Je t'écris ma troisième lettre depuis que tu nous as quitté. Cela fait maintenant 7 ans. Mais je me souviens de ce jour comme si c'était hier. Ça a beau faire bientôt une décennie mais la douleur est toujours là. Je suis heureux mais il me manque une partie de moi, en y repensant je me sens coupable par rapport à ma femme et à notre fils. Coupable de ne pas me sentir complet en leur présence, j'en ai parlé avec elle. Elle m'a regardé, a posé délicatement sa main sur ma joue, m'a souri tendrement et m'a dit que j'étais stupide. T'aurais dû voir ma tête se décomposer.

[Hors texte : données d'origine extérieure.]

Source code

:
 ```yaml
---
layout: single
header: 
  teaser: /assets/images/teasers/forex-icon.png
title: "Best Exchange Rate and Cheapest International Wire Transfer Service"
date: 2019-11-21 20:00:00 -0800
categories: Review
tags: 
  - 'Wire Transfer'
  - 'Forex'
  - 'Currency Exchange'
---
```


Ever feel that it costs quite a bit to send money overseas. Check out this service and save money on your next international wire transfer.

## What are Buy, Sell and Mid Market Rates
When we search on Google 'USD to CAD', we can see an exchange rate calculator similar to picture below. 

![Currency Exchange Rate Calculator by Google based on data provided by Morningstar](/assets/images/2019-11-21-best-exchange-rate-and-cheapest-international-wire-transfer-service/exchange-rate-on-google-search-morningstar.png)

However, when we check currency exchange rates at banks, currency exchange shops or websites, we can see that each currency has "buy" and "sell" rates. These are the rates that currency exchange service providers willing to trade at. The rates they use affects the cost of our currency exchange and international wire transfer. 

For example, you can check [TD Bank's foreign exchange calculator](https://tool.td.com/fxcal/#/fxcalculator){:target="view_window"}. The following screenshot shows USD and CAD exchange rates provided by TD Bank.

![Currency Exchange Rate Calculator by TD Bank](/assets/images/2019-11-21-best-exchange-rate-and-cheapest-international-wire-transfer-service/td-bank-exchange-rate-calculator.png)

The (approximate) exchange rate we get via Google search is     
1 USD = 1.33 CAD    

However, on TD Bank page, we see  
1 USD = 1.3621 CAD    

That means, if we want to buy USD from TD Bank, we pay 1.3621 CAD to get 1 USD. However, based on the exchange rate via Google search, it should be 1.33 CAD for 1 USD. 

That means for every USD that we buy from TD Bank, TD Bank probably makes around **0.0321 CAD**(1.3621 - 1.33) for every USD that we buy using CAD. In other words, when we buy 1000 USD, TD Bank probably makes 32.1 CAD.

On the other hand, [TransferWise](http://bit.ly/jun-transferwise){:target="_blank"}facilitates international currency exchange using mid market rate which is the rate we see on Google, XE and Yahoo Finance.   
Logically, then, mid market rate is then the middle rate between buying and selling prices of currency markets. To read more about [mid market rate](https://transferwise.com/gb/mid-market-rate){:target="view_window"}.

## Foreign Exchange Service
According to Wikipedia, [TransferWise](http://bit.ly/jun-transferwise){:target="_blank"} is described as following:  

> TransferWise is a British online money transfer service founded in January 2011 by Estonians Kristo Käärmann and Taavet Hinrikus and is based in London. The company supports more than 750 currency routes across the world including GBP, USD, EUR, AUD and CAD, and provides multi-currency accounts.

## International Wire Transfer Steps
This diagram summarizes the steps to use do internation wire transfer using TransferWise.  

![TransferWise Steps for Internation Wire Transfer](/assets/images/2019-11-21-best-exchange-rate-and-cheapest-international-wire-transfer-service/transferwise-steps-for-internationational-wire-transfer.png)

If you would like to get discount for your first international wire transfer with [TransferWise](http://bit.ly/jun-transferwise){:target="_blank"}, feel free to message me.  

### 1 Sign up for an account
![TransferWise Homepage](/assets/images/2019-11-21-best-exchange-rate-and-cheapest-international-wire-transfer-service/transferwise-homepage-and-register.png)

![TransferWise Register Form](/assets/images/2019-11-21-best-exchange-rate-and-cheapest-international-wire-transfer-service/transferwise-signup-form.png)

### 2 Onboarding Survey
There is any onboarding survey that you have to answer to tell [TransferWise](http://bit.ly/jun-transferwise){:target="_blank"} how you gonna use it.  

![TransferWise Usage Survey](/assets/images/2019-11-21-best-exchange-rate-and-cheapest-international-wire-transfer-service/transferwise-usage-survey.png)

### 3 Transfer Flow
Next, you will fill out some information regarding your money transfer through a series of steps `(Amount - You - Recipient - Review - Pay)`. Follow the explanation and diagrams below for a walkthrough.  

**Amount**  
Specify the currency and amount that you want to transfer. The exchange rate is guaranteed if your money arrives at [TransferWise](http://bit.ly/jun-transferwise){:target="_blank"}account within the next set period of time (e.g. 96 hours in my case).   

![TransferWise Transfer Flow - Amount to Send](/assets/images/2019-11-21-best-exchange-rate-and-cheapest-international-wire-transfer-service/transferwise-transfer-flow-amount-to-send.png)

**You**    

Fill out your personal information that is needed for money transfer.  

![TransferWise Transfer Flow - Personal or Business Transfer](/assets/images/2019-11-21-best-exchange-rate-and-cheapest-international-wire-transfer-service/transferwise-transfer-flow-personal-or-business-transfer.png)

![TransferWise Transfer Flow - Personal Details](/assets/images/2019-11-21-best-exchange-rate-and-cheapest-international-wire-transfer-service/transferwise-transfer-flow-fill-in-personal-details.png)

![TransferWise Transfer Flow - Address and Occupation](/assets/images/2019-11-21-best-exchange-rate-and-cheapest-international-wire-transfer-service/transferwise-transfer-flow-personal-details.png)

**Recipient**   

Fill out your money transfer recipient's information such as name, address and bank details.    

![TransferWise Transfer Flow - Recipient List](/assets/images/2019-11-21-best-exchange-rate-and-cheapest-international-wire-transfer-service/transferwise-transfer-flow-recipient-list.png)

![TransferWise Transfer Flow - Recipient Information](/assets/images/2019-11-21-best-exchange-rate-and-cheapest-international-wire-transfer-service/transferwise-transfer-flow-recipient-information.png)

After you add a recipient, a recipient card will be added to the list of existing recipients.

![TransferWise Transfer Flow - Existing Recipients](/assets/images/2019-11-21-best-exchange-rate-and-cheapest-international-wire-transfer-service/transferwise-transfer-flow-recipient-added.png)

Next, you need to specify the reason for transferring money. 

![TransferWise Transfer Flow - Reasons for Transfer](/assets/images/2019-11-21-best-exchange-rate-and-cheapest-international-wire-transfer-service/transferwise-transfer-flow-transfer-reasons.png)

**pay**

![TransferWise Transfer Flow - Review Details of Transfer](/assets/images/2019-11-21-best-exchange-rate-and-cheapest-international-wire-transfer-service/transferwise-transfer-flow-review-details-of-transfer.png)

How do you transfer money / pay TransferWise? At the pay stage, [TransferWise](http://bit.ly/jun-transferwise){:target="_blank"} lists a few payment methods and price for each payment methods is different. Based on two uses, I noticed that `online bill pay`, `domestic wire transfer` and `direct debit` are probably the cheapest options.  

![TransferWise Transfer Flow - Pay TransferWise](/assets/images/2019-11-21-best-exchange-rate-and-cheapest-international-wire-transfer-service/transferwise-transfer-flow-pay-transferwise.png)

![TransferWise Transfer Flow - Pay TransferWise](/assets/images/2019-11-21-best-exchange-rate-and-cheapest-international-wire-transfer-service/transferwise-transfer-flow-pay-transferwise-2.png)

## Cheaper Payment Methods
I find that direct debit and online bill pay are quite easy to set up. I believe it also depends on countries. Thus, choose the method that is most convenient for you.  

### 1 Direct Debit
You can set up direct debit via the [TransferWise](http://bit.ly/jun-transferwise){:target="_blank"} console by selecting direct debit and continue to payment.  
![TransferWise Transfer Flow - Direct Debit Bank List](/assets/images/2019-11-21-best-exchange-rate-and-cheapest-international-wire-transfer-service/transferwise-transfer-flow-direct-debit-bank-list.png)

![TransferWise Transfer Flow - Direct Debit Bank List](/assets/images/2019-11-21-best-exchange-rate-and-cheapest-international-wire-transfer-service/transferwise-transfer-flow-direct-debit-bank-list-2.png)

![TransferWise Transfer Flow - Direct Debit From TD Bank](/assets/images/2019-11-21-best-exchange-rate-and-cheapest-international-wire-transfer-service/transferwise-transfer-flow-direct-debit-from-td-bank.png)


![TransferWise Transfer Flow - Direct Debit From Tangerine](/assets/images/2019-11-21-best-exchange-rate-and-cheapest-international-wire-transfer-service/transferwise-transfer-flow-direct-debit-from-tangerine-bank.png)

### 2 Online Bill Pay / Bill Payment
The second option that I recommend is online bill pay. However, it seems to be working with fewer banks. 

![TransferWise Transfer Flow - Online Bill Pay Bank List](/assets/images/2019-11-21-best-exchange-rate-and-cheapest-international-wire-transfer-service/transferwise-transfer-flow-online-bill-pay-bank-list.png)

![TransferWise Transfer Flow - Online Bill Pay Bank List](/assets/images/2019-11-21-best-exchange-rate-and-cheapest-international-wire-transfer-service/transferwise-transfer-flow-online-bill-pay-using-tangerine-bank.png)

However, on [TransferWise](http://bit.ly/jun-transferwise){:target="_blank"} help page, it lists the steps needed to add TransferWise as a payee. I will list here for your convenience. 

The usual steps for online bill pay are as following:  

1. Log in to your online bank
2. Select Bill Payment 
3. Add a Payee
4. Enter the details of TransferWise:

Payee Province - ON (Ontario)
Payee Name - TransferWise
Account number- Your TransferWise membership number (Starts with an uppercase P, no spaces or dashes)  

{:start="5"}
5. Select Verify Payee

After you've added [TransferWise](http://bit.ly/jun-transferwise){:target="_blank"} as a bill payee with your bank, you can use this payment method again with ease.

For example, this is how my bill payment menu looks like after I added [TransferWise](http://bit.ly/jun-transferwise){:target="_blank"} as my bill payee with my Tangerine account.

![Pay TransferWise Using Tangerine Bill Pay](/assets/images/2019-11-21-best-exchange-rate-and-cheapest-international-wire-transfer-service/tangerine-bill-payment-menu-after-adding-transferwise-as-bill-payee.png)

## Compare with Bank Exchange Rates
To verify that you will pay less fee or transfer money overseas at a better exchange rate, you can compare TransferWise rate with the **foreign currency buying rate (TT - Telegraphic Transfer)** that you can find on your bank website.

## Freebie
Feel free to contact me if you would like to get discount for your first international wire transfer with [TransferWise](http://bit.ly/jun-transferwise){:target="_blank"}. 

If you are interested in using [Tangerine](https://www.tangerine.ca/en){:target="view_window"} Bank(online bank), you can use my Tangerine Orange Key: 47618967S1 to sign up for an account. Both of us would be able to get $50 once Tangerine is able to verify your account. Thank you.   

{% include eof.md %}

Elle a éclaté de rire, tu sais ce genre de rire qui te transporte, qui te fait te sentir bien. Elle m'a dit que c'était normal, qu'elle comprenait et qu'il ne fallait pas que je culpabilise, que ça ne voulait pas dire que je ne les aimais pas mais juste que je t'aimais trop. Elle a toujours su trouver les mots pour me requinquer, pour me remonter le moral. Elle était devenue un des piliers qui me maintenait debout.

Il y a des moments, des moments comme notre anniversaire, noël, toutes nos fêtes de familles où ta présence manque cruellement. Oh évidement tu me manques tous les jours, à chaque instant. Il n'y a pas un moment où mes pensées ne me ramènent pas à toi. A l'énonciation de ton nom, à la naissance de quelqu'un, à un mariage, tous ces moments auquel tu aurais dû assister et où tu n'es pas. Mais le plus dur, c'est le regard de maman. Son regard quand il se pose sur moi, je sais bien que quand elle me regarde c'est toi qu'elle voit. Et ses yeux deviennent alors humides, exprimant une profonde tristesse. Et alors je m'en veux. Je m'en veux de lui infliger une telle tristesse à chaque visite. Je m'en veux de lui balancer ta mort, ton absence à chaque fois qu'elle pose ses yeux bleus sur moi. Je m'en veux tout simplement de la faire souffrir alors que la chose que je souhaite c'est de la voir heureuse, de la voir sourire. J'avais décidé de m'éloigner d'elle pour atténuer sa souffrance, mais ça a été ma pire erreur et je ne l'ai compris que bien plus tard. Cela faisait plus de deux mois que j'évitai maman, ça me tordait de douleur mais je me rappelai que je faisais ça pour elle. Ma femme n'a pas bien compris pourquoi je faisais ça mais elle n'a rien dit, elle ne m'a pas contredit. Deux mois que je prétextai des rendez-vous fictives, où que le petit était malade, deux mois qu'à contre cœur j'évitai la personne qui avait la première place dans mon cœur. Un jour alors que j'avais encore refusé d'aller diner chez maman et que je préparais le repas, un crac se fit entendre à l'extérieur de la maison. Réflexe oblige : j'ai attrapé vivement ma baguette. Puis j'ai vu maman arriver, les cheveux décoiffé, vêtu de son peignoir, les yeux bouffis et rouge. Je me souviens d'avoir accouru à ses côtes, de lui avoir demandé ce qu'il n'allait pas. Je me souviens encore aujourd'hui de sa réponse, trois ans après. « Toi » qu'elle m'a dit. Après ta mort, ce fut la douleur la plus violente que j'ai pu ressentir. C'est à ce moment-là que j'ai compris qu'au lieu de la rendre heureuse, j'étais en train de la détruire. Alors que je cherchais à la rendre heureuse, je faisais la pire chose qu'un enfant puisse faire à sa mère : la rejeter. La douleur me tenaillait l'estomac au moment où j'en ai pris conscience, je l'ai serrais fort dans mes bras, me suis excusé et ne l'ai plus jamais tenu éloigné de moi.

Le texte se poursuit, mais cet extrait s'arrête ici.